Driver confidence is almost assumed with a vehicle of this size. It's the comfort factor that catches you off guard. The ride isn't as refined as that of the new full-size Chevrolet Silverado, GMC Sierra or the Ram 1500; there are jostles and bumps and you drive over potholes, though fortunately, less lean in the corners than I'd expected given the ride height.
This crew cab's proportions are intimidating (given current trends, I'm sure the next generation of full-sized pickups will be similar), but you adjust incredibly rapidly. Within a few miles I was whipping the truck through Michigan lefts, into parking lots and up my very narrow driveway (power-folding mirrors would have been a welcome addition here).
Inside, you're treated to a functional cabin dressed up with leather and wood. Seats are comfy. The view is commanding. Everything you might need, including the very useful shift-on-the-fly 4WD mode selector, is within easy reach.
Frankly, I could do without the fancy trimmings; I'd love to try a stripped-down Tradesman truck on for size. But for someone who depends on their vehicle for their livelihood, I could see the extra expense being justifiable; at least that's the line marketers like to drop. And anyone who wants to blow nearly $70K on a truck just to show off? Hey, it's America. Do whatever you want. Just learn to park it properly.
Also justifiable, depending on your anticipated workload, is that 6.7-liter Cummins turbodiesel. It's a double-take-inducing add-on at nearly $8K, but the output is impressive with a whopping 800 lb-ft of torque from 1,600 rpm. The Hemi-equipped trucks aren't exactly slugs, but if you try the two side by side, the Cummins is clearly more satisfying. And then there are the fuel economy gains, which are somewhat hard to quantify as no official figures have been released. If the built-in computer is accurate, though, I returned nearly 16 mpg in mixed city/highway driving, with 4WD engaged for a good part of that.
When I last drove the Ram heavy duties, I was -- perhaps fairly -- accused of gushing about them. Maybe I'm doing that again, but if anything, I'd say I came away from a weekend of real-world driving even more impressed with them. Of course, I have to note that other domestic automakers are also capable of building very good heavy duty pickups. For now, though, Ram seems to offer the most enticing, roundly satisfying big-truck package.

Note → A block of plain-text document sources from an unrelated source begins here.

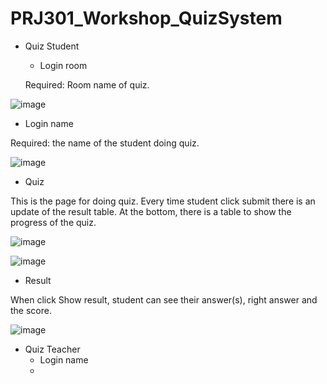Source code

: # PRJ301_Workshop_QuizSystem

* Quiz Student
  - Login room

  Required: Room name of quiz.
  
![image](https://user-images.githubusercontent.com/91947000/147575477-7819e1b8-bf79-4ebb-b5ae-2b7910126c16.png)
  - Login name

Required: the name of the student doing quiz.

![image](https://user-images.githubusercontent.com/91947000/147575586-bb1d831f-b84f-429e-a945-b87a72018683.png)
  - Quiz

This is the page for doing quiz. Every time student click submit there is an update of the result table. At the bottom, there is a table to show the progress of the quiz.

![image](https://user-images.githubusercontent.com/91947000/147575746-8f280a43-a109-4620-b609-0e3810cc7a20.png)

![image](https://user-images.githubusercontent.com/91947000/147575880-3f857eb3-97a4-4cbb-b4a7-9c1e45317391.png)
  - Result

When click Show result, student can see their answer(s), right answer and the score.

![image](https://user-images.githubusercontent.com/91947000/147576073-4457d97f-e881-4cde-9301-2227ea6e213c.png)

* Quiz Teacher
  - Login name
  - 
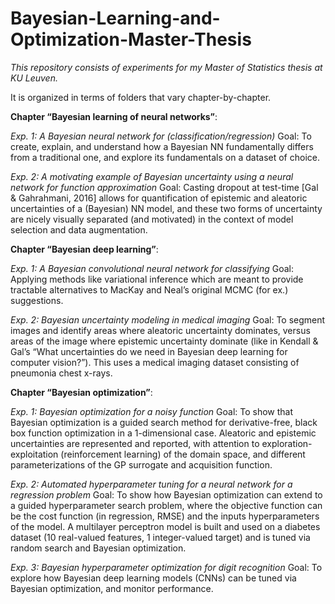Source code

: # Bayesian-Learning-and-Optimization-Master-Thesis

*This repository consists of experiments for my Master of Statistics thesis at KU Leuven.*

It is organized in terms of folders that vary chapter-by-chapter.


**Chapter “Bayesian learning of neural networks”**:

*Exp. 1: A Bayesian neural network for (classification/regression)*
Goal: To create, explain, and understand how a Bayesian NN fundamentally differs from a traditional one, and explore its fundamentals on a dataset of choice.

*Exp. 2: A motivating example of Bayesian uncertainty using a neural network for function approximation*
Goal: Casting dropout at test-time [Gal & Gahrahmani, 2016] allows for quantification of epistemic and aleatoric uncertainties of a (Bayesian) NN model, and these two forms of uncertainty are nicely visually separated (and motivated) in the context of model selection and data augmentation.


**Chapter “Bayesian deep learning”**:

*Exp. 1: A Bayesian convolutional neural network for classifying*
Goal: Applying methods like variational inference which are meant to provide tractable alternatives to MacKay and Neal’s original MCMC (for ex.) suggestions.

*Exp. 2: Bayesian uncertainty modeling in medical imaging*
Goal: To segment images and identify areas where aleatoric uncertainty dominates, versus areas of the image where epistemic uncertainty dominate (like in Kendall & Gal’s “What uncertainties do we need in Bayesian deep learning for computer vision?”). This uses a medical imaging dataset consisting of pneumonia chest x-rays.


**Chapter “Bayesian optimization”**:

*Exp. 1: Bayesian optimization for a noisy function*
Goal: To show that Bayesian optimization is a guided search method for derivative-free, black box function optimization in a 1-dimensional case. Aleatoric and epistemic uncertainties are represented and reported, with attention to exploration-exploitation (reinforcement learning) of the domain space, and different parameterizations of the GP surrogate and acquisition function.

*Exp. 2: Automated hyperparameter tuning for a neural network for a regression problem*
Goal: To show how Bayesian optimization can extend to a guided hyperparameter search problem, where the objective function can be the cost function (in regression, RMSE) and the inputs hyperparameters of the model. A multilayer perceptron model is built and used on a diabetes dataset (10 real-valued features, 1 integer-valued target) and is tuned via random search and Bayesian optimization.

*Exp. 3: Bayesian hyperparameter optimization for digit recognition*
Goal: To explore how Bayesian deep learning models (CNNs) can be tuned via Bayesian optimization, and monitor performance.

SENIOR ROAD TEST EDITOR NATALIE NEFF: Graham, you can have your stripped-down Tradesman truck; I'll take a beast like this, gussied up with all the fixins that, back in the day, no “real” heavy-duty would be caught dead in: 20-inch polished aluminum wheels, power 10-way driver seat with memory, keyless entry, etc. Indeed, give me all this Laramie trim with all $13,000 worth of options, including the luxury (sic) floor mats.
And even then this Ram is a mite lacking, if only for one key piece of equipment. Those purty chrome-clad trailer-tow mirrors are only manual-fold models. Make mine power-retractable, please. That would make this big-ol' Ram monster truck close to perfection on wheels.
No doubt the never-ending snow-a-thon that this winter has wreaked had me enjoying this truck more than I might at, say, the height of summer. All I know is the couple of times I climbed up into its pre-warmed (thank you, remote start), leather-draped (OK, mine would be pleather-draped) cabin and made my way down Woodward Avenue to the office, I couldn't help but dial up the four-wheel-drive and plow through every intersection sideways, letting whatever wheel that could muster traction through the knee-high piles of slush and snow do its thing, the 6.7-liter Cummins turbodiesel feeding endless amounts of torque to those giant tires, hands flying opposite lock and back again, watching the road ahead through the side glass and yelling “Yippee!” to all those suckers floundering in mere cars around me. If nothing else, this heavy-duty Ram is a hoot.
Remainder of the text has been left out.